In a letter to patrons sent two weeks ago, the theater asked them to dig even deeper into their pockets to help them raise an additional $400,000 before June 2012 to help pay for the 2012-2013 lineup. Roughly 65 percent of the theater’s budget comes from ticket sales. The rest is from grants, corporate and individual gifts. But these days every entity is giving less than it did during the boom years.
“The theater curtain speech plea is pretty common in the metro area these days,” said Wells. “But I’m also saying we’ll take anything, $3, $30, $300. We’re literally passing the hat.”
Little legislative aid
Arts and cultural institutions can’t expect much government support in 2012. Georgia ranks dead last among all states in legislative appropriations to the arts, according to the National Assembly of State Arts Agencies.
Flora Maria Garcia, the CEO of the Metro Atlanta Arts and Culture Coalition, has been a supporter of a legislative sales tax that would direct a fraction of the tax to cultural arts groups. The measure has the potential to bring in hundreds of thousands of public dollars that could shore up arts infrastructure around the state, she said. The bill has been thwarted twice, including in 2011. But with a major transportation sales tax vote up for consideration next year, the arts proposal probably won’t see light again until at least 2013.
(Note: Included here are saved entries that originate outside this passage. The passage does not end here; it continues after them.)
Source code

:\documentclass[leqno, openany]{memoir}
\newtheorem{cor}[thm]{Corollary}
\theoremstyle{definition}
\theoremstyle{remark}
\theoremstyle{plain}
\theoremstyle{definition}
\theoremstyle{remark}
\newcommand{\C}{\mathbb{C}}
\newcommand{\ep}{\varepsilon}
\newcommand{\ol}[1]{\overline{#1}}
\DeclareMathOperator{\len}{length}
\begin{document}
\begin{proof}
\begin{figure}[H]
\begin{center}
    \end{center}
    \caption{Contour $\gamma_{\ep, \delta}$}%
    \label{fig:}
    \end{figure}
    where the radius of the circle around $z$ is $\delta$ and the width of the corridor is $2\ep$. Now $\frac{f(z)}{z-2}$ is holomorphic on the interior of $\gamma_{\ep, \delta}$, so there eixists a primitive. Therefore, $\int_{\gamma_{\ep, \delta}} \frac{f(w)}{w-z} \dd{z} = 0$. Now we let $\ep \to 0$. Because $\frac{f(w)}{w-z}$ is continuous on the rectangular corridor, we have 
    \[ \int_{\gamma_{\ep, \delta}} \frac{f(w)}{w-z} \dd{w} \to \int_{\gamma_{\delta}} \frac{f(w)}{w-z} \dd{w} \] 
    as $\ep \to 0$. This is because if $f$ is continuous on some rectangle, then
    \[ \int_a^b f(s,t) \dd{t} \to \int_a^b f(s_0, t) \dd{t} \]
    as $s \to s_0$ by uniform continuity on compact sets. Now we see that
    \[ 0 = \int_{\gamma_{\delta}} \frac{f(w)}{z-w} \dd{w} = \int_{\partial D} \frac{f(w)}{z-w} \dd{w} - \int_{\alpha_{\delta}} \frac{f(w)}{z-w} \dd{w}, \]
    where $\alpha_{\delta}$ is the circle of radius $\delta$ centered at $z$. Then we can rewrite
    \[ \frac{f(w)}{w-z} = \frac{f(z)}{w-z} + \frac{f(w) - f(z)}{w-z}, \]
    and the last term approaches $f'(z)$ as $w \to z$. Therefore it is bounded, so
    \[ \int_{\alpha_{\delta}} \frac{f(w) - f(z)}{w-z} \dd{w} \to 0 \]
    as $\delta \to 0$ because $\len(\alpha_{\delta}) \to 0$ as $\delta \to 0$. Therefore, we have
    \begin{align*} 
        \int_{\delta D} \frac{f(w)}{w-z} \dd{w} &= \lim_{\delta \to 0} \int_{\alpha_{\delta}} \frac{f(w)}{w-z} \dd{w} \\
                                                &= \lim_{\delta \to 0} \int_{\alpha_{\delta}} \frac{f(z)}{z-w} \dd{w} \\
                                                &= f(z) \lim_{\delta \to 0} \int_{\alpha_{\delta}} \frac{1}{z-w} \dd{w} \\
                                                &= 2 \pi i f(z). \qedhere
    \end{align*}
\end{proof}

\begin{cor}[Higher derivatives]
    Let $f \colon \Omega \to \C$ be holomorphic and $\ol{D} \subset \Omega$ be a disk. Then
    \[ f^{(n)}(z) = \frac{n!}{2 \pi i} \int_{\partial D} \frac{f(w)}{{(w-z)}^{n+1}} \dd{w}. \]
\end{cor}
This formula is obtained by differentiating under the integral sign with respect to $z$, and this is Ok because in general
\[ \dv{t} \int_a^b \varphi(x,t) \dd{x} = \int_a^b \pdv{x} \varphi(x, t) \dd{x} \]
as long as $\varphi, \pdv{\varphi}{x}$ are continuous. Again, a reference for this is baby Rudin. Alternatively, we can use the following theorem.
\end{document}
“The cavalry isn’t going to come for two years,” Garcia said in an earlier interview, “and other cultural centers are going to overtake us. We just can’t remain competitive and we’re going to lose a lot of our cultural infrastructure over the next two years.”
In lieu of a strong public/private partnership, arts organizations will have to continue tweaking their operational models and lean on big donors such as the Loridans Foundation. This year Loridans gave $450,000 to artistic institutions and will give roughly the same in 2012, said Bob Edge, Loridans’ chair.
Even so, how the benefactor evaluates grants is beginning to change.
“Do we help people stay alive or do you support the ones who have the best chance of surviving,” Edge said. “This is what’s going on in the minds of the trustees.”
Going forward, the fund will target those groups that seem to have the best chance for longevity. Edge said there is no set criteria for choosing which organization to give to, but there will be some hard judgment calls to be made in 2012 and beyond.
“I’m afraid there’s a Darwinian factor involved,” said Edge. “The issue is not just can you survive, but if you can survive, can you flourish?”
Howard Pousner contributed to this article.